Pero de cierto os digo, que hay algunos de los que están aquí que no gustarán la muerte hasta que vean el reino de Dios.

El discipulado cristiano no es todo recibir y regocijarse, implica también trabajo y sacrificio. El que cree en Cristo y quiere seguirlo debe negar su yo natural, debe renunciar a sus propios deseos, deseos e inclinaciones naturales, y debe asumir pacientemente todos los sufrimientos y penalidades que su confesión de Cristo traerá sobre él. Esa es la cruz del cristiano, no una cruz física como la de Cristo, pero no por ello menos real y onerosa.
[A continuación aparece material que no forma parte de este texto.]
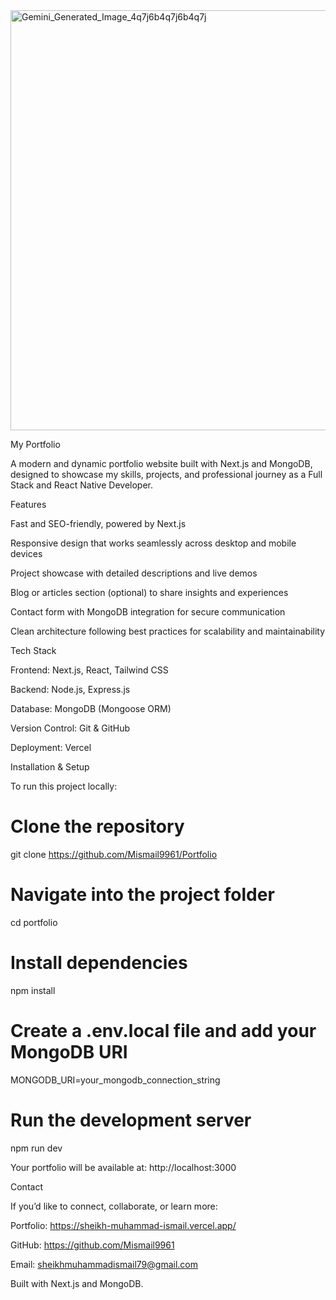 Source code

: 
<img width="1536" height="672" alt="Gemini_Generated_Image_4q7j6b4q7j6b4q7j" src="https://github.com/user-attachments/assets/0e7bc13d-1b71-49b7-a141-925ea96c180c" />

My Portfolio

A modern and dynamic portfolio website built with Next.js and MongoDB, designed to showcase my skills, projects, and professional journey as a Full Stack and React Native Developer.

Features

Fast and SEO-friendly, powered by Next.js

Responsive design that works seamlessly across desktop and mobile devices

Project showcase with detailed descriptions and live demos

Blog or articles section (optional) to share insights and experiences

Contact form with MongoDB integration for secure communication

Clean architecture following best practices for scalability and maintainability

Tech Stack

Frontend: Next.js, React, Tailwind CSS

Backend: Node.js, Express.js

Database: MongoDB (Mongoose ORM)

Version Control: Git & GitHub

Deployment: Vercel

Installation & Setup

To run this project locally:

# Clone the repository
git clone https://github.com/Mismail9961/Portfolio  

# Navigate into the project folder
cd portfolio  

# Install dependencies
npm install  

# Create a .env.local file and add your MongoDB URI
MONGODB_URI=your_mongodb_connection_string  

# Run the development server
npm run dev  


Your portfolio will be available at:
http://localhost:3000

Contact

If you’d like to connect, collaborate, or learn more:

Portfolio: https://sheikh-muhammad-ismail.vercel.app/

GitHub: https://github.com/Mismail9961

Email: sheikhmuhammadismail79@gmail.com

Built with Next.js and MongoDB.
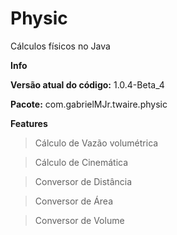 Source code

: # Physic
Cálculos físicos no Java

**Info**

**Versão atual do código:** 1.0.4-Beta_4

**Pacote:** com.gabrielMJr.twaire.physic

**Features**
> Cálculo de Vazão volumétrica

> Cálculo de Cinemática

> Conversor de Distância 

> Conversor de Área 

> Conversor de Volume
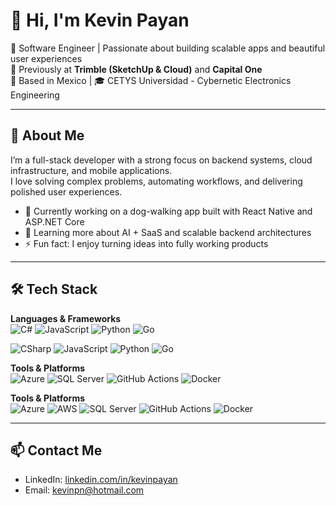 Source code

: # 👋 Hi, I'm Kevin Payan

🚀 Software Engineer | Passionate about building scalable apps and beautiful user experiences  
💼 Previously at **Trimble (SketchUp & Cloud)** and **Capital One**  
📍 Based in Mexico | 🎓 CETYS Universidad - Cybernetic Electronics Engineering

---

## 🧠 About Me

I’m a full-stack developer with a strong focus on backend systems, cloud infrastructure, and mobile applications.  
I love solving complex problems, automating workflows, and delivering polished user experiences.

- 🔭 Currently working on a dog-walking app built with React Native and ASP.NET Core
- 🌱 Learning more about AI + SaaS and scalable backend architectures
- ⚡ Fun fact: I enjoy turning ideas into fully working products

---

## 🛠 Tech Stack

**Languages & Frameworks**  
![C#](https://img.shields.io/badge/-CSharp-239120?logo=c-sharp&logoColor=white&style=flat)
![JavaScript](https://img.shields.io/badge/-JavaScript-F7DF1E?logo=javascript&logoColor=black&style=flat)
![Python](https://img.shields.io/badge/-Python-3776AB?logo=python&logoColor=white&style=flat)
![Go](https://img.shields.io/badge/-Go-00ADD8?logo=go&logoColor=white&style=flat)

![CSharp](https://img.shields.io/badge/CSharp-%23239120?style=for-the-badge&logo=c-sharp&logoColor=white)
![JavaScript](https://img.shields.io/badge/JavaScript-%23F7DF1E?style=for-the-badge&logo=javascript&logoColor=black)
![Python](https://img.shields.io/badge/Python-%2314354C?style=for-the-badge&logo=python&logoColor=white)
![Go](https://img.shields.io/badge/Go-%2300ADD8?style=for-the-badge&logo=go&logoColor=white)


**Tools & Platforms**  
![Azure](https://img.shields.io/badge/-Azure-0078D4?logo=microsoft-azure&logoColor=white&style=flat)
![SQL Server](https://img.shields.io/badge/-SQL%20Server-CC2927?logo=microsoft-sql-server&logoColor=white&style=flat)
![GitHub Actions](https://img.shields.io/badge/-GitHub%20Actions-2088FF?logo=github-actions&logoColor=white&style=flat)
![Docker](https://img.shields.io/badge/-Docker-2496ED?logo=docker&logoColor=white&style=flat)

**Tools & Platforms**  
![Azure](https://img.shields.io/badge/Azure-%230072C6?style=for-the-badge&logo=microsoft-azure&logoColor=white)
![AWS](https://img.shields.io/badge/AWS-%23FF9900?style=for-the-badge&logo=amazon-aws&logoColor=white)
![SQL Server](https://img.shields.io/badge/SQL%20Server-%23CC2927?style=for-the-badge&logo=microsoft-sql-server&logoColor=white)
![GitHub Actions](https://img.shields.io/badge/GitHub%20Actions-%232088FF?style=for-the-badge&logo=github-actions&logoColor=white)
![Docker](https://img.shields.io/badge/Docker-%232496ED?style=for-the-badge&logo=docker&logoColor=white)

---

## 📫 Contact Me

- LinkedIn: [linkedin.com/in/kevinpayan](https://linkedin.com/in/kevinpayan)
- Email: kevinpn@hotmail.com
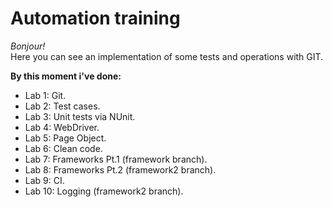 # Automation training 

_Bonjour!_  
Here you can see an implementation of some tests and operations with GIT.  

**By this moment i've done:**  
- Lab 1: Git.
- Lab 2: Test cases.
- Lab 3: Unit tests via NUnit.
- Lab 4: WebDriver.
- Lab 5: Page Object.
- Lab 6: Clean code.
- Lab 7: Frameworks Pt.1 (framework branch).
- Lab 8: Frameworks Pt.2 (framework2 branch).
- Lab 9: CI.
- Lab 10: Logging (framework2 branch).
El Señor explica la necesidad. El que quiera salvar Su vida, la vida en este mundo con sus placeres, perderá la verdadera vida por toda la eternidad; porque la única vida real es la de la comunión con Cristo. Pero el que niega su antiguo ser pecaminoso por causa de Cristo, crucifica su carne con toda lujuria y deseo, encontrará y salvará su alma, la poseerá como una ganancia eterna, tendrá la vida eterna como su recompensa de gracia. .

Porque ¿qué gana una persona si toma el mundo entero en su posesión, pero al hacerlo se destruye a sí mismo y se condena a sí mismo? El mundo entero con todas sus glorias y riquezas no puede superar el valor de una sola alma. Sabiendo esto, los verdaderos discípulos de Cristo se negarán a sí mismos y también al mundo. El corazón de cada hombre está apegado a los tesoros, las alegrías, los deleites de este mundo.

Y por lo tanto, la negación del yo incluye la negación del mundo. Quien aquí en este mundo haya servido al mundo, haya sido esclavo de los deseos del mundo, recibirá el juicio de condenación en el último día. De él se avergonzará el Hijo del hombre cuando regrese en toda su gloria con todos sus santos ángeles. Pero los que en esta vida sirvieron fielmente a Cristo, y probaron su fe negándose a sí mismos y al mundo, entrarán en la gloria que Dios ha preparado para los que le aman.

Pero a sus apóstoles Jesús les dice solemnemente que hay algunos de ellos que no probarán la muerte, que no serán arrebatados por la muerte antes de haber visto el reino de Dios. El día en que Dios derramó Su ira sobre Jerusalén es el amanecer de la venida de Cristo en gloria. Y algunos de los apóstoles, como Juan, vivieron para ver la destrucción de Jerusalén, y así se convirtieron en testigos de la verdad de las palabras de Cristo y del castigo inexorable que viene sobre los que lo niegan.